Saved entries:
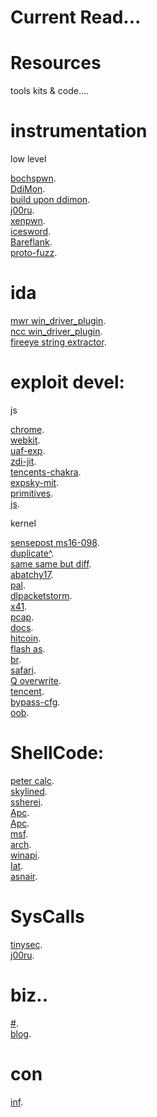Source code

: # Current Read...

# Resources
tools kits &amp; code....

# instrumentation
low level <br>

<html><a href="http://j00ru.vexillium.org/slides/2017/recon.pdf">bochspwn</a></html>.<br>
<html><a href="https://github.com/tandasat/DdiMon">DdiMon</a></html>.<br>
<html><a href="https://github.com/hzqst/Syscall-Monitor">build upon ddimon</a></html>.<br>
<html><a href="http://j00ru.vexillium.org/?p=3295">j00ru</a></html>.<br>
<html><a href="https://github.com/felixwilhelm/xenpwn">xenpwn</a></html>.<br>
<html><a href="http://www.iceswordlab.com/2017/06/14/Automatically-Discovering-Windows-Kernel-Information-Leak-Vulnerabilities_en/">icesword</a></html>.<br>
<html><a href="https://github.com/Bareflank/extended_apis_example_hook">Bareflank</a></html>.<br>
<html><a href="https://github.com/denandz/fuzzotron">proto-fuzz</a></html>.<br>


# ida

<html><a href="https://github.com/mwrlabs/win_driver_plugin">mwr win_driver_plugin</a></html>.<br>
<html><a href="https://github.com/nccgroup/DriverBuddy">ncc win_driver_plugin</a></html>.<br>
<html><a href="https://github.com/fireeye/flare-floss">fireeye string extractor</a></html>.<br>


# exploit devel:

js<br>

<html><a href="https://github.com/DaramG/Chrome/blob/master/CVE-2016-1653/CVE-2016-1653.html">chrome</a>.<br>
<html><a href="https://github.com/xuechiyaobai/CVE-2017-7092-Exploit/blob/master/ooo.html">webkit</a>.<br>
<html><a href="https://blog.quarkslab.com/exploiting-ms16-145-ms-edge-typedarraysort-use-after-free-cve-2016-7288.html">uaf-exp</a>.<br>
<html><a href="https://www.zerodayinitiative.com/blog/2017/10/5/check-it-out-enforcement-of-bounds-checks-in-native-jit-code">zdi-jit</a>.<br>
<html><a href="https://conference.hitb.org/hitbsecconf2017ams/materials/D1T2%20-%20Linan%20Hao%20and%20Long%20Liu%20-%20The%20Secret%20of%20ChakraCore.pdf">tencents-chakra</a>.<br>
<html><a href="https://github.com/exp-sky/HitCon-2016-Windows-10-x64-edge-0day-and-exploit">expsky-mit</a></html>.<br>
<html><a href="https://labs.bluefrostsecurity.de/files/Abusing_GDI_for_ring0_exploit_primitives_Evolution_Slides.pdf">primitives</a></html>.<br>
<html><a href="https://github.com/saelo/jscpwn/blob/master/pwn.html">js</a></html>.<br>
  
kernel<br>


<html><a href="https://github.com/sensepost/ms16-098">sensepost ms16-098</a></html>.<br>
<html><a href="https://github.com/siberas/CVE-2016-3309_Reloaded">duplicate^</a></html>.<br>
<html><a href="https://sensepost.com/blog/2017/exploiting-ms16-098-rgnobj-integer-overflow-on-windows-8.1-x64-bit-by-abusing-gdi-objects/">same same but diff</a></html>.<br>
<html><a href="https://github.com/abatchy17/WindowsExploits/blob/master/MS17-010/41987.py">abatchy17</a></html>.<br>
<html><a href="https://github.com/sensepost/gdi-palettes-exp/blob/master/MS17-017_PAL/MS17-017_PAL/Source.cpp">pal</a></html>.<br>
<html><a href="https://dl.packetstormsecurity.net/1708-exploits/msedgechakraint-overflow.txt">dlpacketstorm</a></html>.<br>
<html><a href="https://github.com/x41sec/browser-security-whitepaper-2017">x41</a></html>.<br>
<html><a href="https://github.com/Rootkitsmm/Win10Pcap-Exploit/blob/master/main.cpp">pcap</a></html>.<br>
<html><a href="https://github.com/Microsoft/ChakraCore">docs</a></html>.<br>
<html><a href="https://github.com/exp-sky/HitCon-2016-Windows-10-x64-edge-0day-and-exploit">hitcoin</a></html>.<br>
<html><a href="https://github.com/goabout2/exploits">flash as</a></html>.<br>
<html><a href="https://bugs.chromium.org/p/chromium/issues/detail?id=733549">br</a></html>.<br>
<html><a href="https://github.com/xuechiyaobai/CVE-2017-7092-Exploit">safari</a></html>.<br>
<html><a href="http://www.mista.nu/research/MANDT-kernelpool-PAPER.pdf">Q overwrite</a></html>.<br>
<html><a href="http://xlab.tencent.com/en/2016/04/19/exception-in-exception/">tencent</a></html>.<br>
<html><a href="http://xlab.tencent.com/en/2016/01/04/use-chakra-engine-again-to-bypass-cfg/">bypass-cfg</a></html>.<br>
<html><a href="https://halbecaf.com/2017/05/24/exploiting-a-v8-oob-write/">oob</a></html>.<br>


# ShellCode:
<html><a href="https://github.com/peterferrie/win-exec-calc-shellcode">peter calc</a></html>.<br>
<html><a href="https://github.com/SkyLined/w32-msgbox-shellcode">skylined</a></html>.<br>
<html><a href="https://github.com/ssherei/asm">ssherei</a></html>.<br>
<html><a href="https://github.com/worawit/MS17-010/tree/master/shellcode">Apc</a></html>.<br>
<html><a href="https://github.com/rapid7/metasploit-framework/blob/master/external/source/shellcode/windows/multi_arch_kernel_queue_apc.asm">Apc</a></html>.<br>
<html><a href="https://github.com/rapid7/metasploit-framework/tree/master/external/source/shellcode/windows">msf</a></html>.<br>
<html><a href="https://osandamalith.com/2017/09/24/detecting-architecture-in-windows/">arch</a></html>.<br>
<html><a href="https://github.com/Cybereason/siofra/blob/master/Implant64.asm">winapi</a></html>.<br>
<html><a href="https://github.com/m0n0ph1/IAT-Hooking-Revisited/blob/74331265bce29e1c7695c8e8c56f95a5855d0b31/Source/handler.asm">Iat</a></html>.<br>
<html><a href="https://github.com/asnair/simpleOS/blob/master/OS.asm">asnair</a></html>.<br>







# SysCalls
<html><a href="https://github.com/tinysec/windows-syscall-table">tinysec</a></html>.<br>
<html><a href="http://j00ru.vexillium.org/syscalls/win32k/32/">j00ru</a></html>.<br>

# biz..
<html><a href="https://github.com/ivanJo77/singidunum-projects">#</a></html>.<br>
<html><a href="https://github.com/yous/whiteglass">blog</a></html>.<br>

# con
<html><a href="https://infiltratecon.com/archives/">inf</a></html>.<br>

What the task asks:
The records above must be returned exactly, with each picture omitted.

Your response:
Source code

: # Current Read...

# Resources
tools kits &amp; code....

# instrumentation
low level <br>

<html><a href="http://j00ru.vexillium.org/slides/2017/recon.pdf">bochspwn</a></html>.<br>
<html><a href="https://github.com/tandasat/DdiMon">DdiMon</a></html>.<br>
<html><a href="https://github.com/hzqst/Syscall-Monitor">build upon ddimon</a></html>.<br>
<html><a href="http://j00ru.vexillium.org/?p=3295">j00ru</a></html>.<br>
<html><a href="https://github.com/felixwilhelm/xenpwn">xenpwn</a></html>.<br>
<html><a href="http://www.iceswordlab.com/2017/06/14/Automatically-Discovering-Windows-Kernel-Information-Leak-Vulnerabilities_en/">icesword</a></html>.<br>
<html><a href="https://github.com/Bareflank/extended_apis_example_hook">Bareflank</a></html>.<br>
<html><a href="https://github.com/denandz/fuzzotron">proto-fuzz</a></html>.<br>


# ida

<html><a href="https://github.com/mwrlabs/win_driver_plugin">mwr win_driver_plugin</a></html>.<br>
<html><a href="https://github.com/nccgroup/DriverBuddy">ncc win_driver_plugin</a></html>.<br>
<html><a href="https://github.com/fireeye/flare-floss">fireeye string extractor</a></html>.<br>


# exploit devel:

js<br>

<html><a href="https://github.com/DaramG/Chrome/blob/master/CVE-2016-1653/CVE-2016-1653.html">chrome</a>.<br>
<html><a href="https://github.com/xuechiyaobai/CVE-2017-7092-Exploit/blob/master/ooo.html">webkit</a>.<br>
<html><a href="https://blog.quarkslab.com/exploiting-ms16-145-ms-edge-typedarraysort-use-after-free-cve-2016-7288.html">uaf-exp</a>.<br>
<html><a href="https://www.zerodayinitiative.com/blog/2017/10/5/check-it-out-enforcement-of-bounds-checks-in-native-jit-code">zdi-jit</a>.<br>
<html><a href="https://conference.hitb.org/hitbsecconf2017ams/materials/D1T2%20-%20Linan%20Hao%20and%20Long%20Liu%20-%20The%20Secret%20of%20ChakraCore.pdf">tencents-chakra</a>.<br>
<html><a href="https://github.com/exp-sky/HitCon-2016-Windows-10-x64-edge-0day-and-exploit">expsky-mit</a></html>.<br>
<html><a href="https://labs.bluefrostsecurity.de/files/Abusing_GDI_for_ring0_exploit_primitives_Evolution_Slides.pdf">primitives</a></html>.<br>
<html><a href="https://github.com/saelo/jscpwn/blob/master/pwn.html">js</a></html>.<br>
  
kernel<br>


<html><a href="https://github.com/sensepost/ms16-098">sensepost ms16-098</a></html>.<br>
<html><a href="https://github.com/siberas/CVE-2016-3309_Reloaded">duplicate^</a></html>.<br>
<html><a href="https://sensepost.com/blog/2017/exploiting-ms16-098-rgnobj-integer-overflow-on-windows-8.1-x64-bit-by-abusing-gdi-objects/">same same but diff</a></html>.<br>
<html><a href="https://github.com/abatchy17/WindowsExploits/blob/master/MS17-010/41987.py">abatchy17</a></html>.<br>
<html><a href="https://github.com/sensepost/gdi-palettes-exp/blob/master/MS17-017_PAL/MS17-017_PAL/Source.cpp">pal</a></html>.<br>
<html><a href="https://dl.packetstormsecurity.net/1708-exploits/msedgechakraint-overflow.txt">dlpacketstorm</a></html>.<br>
<html><a href="https://github.com/x41sec/browser-security-whitepaper-2017">x41</a></html>.<br>
<html><a href="https://github.com/Rootkitsmm/Win10Pcap-Exploit/blob/master/main.cpp">pcap</a></html>.<br>
<html><a href="https://github.com/Microsoft/ChakraCore">docs</a></html>.<br>
<html><a href="https://github.com/exp-sky/HitCon-2016-Windows-10-x64-edge-0day-and-exploit">hitcoin</a></html>.<br>
<html><a href="https://github.com/goabout2/exploits">flash as</a></html>.<br>
<html><a href="https://bugs.chromium.org/p/chromium/issues/detail?id=733549">br</a></html>.<br>
<html><a href="https://github.com/xuechiyaobai/CVE-2017-7092-Exploit">safari</a></html>.<br>
<html><a href="http://www.mista.nu/research/MANDT-kernelpool-PAPER.pdf">Q overwrite</a></html>.<br>
<html><a href="http://xlab.tencent.com/en/2016/04/19/exception-in-exception/">tencent</a></html>.<br>
<html><a href="http://xlab.tencent.com/en/2016/01/04/use-chakra-engine-again-to-bypass-cfg/">bypass-cfg</a></html>.<br>
<html><a href="https://halbecaf.com/2017/05/24/exploiting-a-v8-oob-write/">oob</a></html>.<br>


# ShellCode:
<html><a href="https://github.com/peterferrie/win-exec-calc-shellcode">peter calc</a></html>.<br>
<html><a href="https://github.com/SkyLined/w32-msgbox-shellcode">skylined</a></html>.<br>
<html><a href="https://github.com/ssherei/asm">ssherei</a></html>.<br>
<html><a href="https://github.com/worawit/MS17-010/tree/master/shellcode">Apc</a></html>.<br>
<html><a href="https://github.com/rapid7/metasploit-framework/blob/master/external/source/shellcode/windows/multi_arch_kernel_queue_apc.asm">Apc</a></html>.<br>
<html><a href="https://github.com/rapid7/metasploit-framework/tree/master/external/source/shellcode/windows">msf</a></html>.<br>
<html><a href="https://osandamalith.com/2017/09/24/detecting-architecture-in-windows/">arch</a></html>.<br>
<html><a href="https://github.com/Cybereason/siofra/blob/master/Implant64.asm">winapi</a></html>.<br>
<html><a href="https://github.com/m0n0ph1/IAT-Hooking-Revisited/blob/74331265bce29e1c7695c8e8c56f95a5855d0b31/Source/handler.asm">Iat</a></html>.<br>
<html><a href="https://github.com/asnair/simpleOS/blob/master/OS.asm">asnair</a></html>.<br>







# SysCalls
<html><a href="https://github.com/tinysec/windows-syscall-table">tinysec</a></html>.<br>
<html><a href="http://j00ru.vexillium.org/syscalls/win32k/32/">j00ru</a></html>.<br>

# biz..
<html><a href="https://github.com/ivanJo77/singidunum-projects">#</a></html>.<br>
<html><a href="https://github.com/yous/whiteglass">blog</a></html>.<br>

# con
<html><a href="https://infiltratecon.com/archives/">inf</a></html>.<br>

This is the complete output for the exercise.